The current code takes the dentry's d_lock lock whenever the d_count
reference count is being updated. In reality, nothing big really
happens until d_count goes to 0 in dput(). So it is not necessary to
take the lock if the reference count won't go to 0.

Without using a lock, multiple threads may update d_count
simultaneously.  Therefore, atomic instructions must be used to
ensure consistency except in shrink_dcache_for_umount*() where the
whole superblock is being dismounted and locking is not needed.

The worst case scenarios are:

1. d_lock taken in dput with d_count = 2 in one thread and another
   thread comes in to atomically decrement d_count without taking
   the lock. This may result in a d_count of 0 with no deleting
   action taken.

2. d_lock taken in dput with d_count = 1 in one thread and another
   thread comes in to atomically increment d_count without taking
   the lock. This may result in the dentry in the deleted state while
   having a d_count of 1.

Without taking a lock, we need to make sure the decrementing or
incrementing action should not be taken while other threads are
updating d_count simultaneously. This can be done by using the
atomic cmpxchg instruction which will fail if the underlying value
is changed.  If the lock is taken, it should be safe to use a simpler
atomic increment or decrement instruction.

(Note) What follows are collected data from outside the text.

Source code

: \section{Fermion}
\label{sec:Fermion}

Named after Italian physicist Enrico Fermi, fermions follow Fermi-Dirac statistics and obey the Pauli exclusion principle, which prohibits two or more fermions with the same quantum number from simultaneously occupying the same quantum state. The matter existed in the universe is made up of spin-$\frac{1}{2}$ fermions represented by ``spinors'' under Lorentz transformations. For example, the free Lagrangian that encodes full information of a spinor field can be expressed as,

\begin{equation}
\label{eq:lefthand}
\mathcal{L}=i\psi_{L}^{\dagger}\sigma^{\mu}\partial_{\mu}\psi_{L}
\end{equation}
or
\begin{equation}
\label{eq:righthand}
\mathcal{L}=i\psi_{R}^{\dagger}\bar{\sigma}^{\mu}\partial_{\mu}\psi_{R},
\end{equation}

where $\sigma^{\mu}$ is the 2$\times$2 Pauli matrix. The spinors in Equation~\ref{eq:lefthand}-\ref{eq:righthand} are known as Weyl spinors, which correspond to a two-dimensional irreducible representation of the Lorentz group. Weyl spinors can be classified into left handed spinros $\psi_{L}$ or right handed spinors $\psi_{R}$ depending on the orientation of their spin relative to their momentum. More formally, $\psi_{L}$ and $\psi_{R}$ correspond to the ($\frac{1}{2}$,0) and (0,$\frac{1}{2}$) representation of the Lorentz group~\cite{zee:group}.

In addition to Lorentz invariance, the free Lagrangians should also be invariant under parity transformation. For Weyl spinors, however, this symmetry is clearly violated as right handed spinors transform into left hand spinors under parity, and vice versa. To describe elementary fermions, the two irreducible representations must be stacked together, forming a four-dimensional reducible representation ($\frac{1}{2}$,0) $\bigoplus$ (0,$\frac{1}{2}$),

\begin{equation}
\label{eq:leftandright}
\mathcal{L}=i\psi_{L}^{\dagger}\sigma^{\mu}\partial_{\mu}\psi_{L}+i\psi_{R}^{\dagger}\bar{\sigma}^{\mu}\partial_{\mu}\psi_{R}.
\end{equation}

To make sure that the above worst case scenarios will not happen,
the dget() function must take the lock if d_count <= 1. Similarly,
the dput() function must take the lock if d_count <= 2. The cmpxchg()
call to update d_count will be tried twice before falling back to
using the lock as there is a fairly good chance that the cmpxchg()
may fail in a busy situation.

Finally, the CPU must have an instructional level cmpxchg instruction
or the emulated cmpxchg() function may be too expensive to
use. Therefore, the above mentioned changes will only be applied if
the __HAVE_ARCH_CMPXCHG flag is set. Most of the major architectures
supported by Linux have this flag set with the notation exception
of ARM.

As for the performance of the updated reference counting code, it
all depends on whether the cmpxchg instruction is used or not. The
original code has 2 atomic instructions to lock and unlock the
spinlock. The new code path has either 1 atomic cmpxchg instruction
or 3 atomic instructions if the lock has to be taken. Depending on
how frequent the cmpxchg instruction is used (d_count > 1 or 2),
the new code can be faster or slower than the original one.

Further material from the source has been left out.